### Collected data

▶

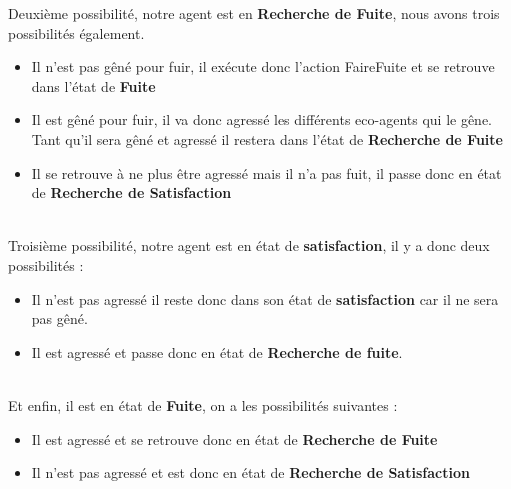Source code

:            Deuxième possibilité, notre agent est en \textbf{Recherche de Fuite}, nous avons trois possibilités également. \\
            \begin{itemize}
                \item Il n'est pas gêné pour fuir, il exécute donc l'action FaireFuite et se retrouve dans l'état de \textbf{Fuite}
                \item Il est gêné pour fuir, il va donc agressé les différents eco-agents qui le gêne. Tant qu'il sera gêné et agressé il restera dans l'état de \textbf{Recherche de Fuite}
                \item Il se retrouve à ne plus être agressé mais il n'a pas fuit, il passe donc en état de \textbf{Recherche de Satisfaction} 
            \end{itemize}~\\

            Troisième possibilité, notre agent est en état de \textbf{satisfaction}, il y a donc deux possibilités :\\
            \begin{itemize}
                \item Il n'est pas agressé il reste donc dans son état de \textbf{satisfaction} car il ne sera pas gêné.
                \item Il est agressé et passe donc en état de \textbf{Recherche de fuite}. 
            \end{itemize}~\\

            Et enfin, il est en état de \textbf{Fuite}, on a les possibilités suivantes :\\
            \begin{itemize}
                \item Il est agressé et se retrouve donc en état de \textbf{Recherche de Fuite}
                \item Il n'est pas agressé et est donc en état de \textbf{Recherche de Satisfaction}
        \end{itemize}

◀

### Task prompt
In the records above, find the line containing "agressé et passe"; please retype it and every line after it through the last line, exactly and with nothing else.

### Response
                \item Il est agressé et passe donc en état de \textbf{Recherche de fuite}. 
            \end{itemize}~\\

            Et enfin, il est en état de \textbf{Fuite}, on a les possibilités suivantes :\\
            \begin{itemize}
                \item Il est agressé et se retrouve donc en état de \textbf{Recherche de Fuite}
                \item Il n'est pas agressé et est donc en état de \textbf{Recherche de Satisfaction}
        \end{itemize}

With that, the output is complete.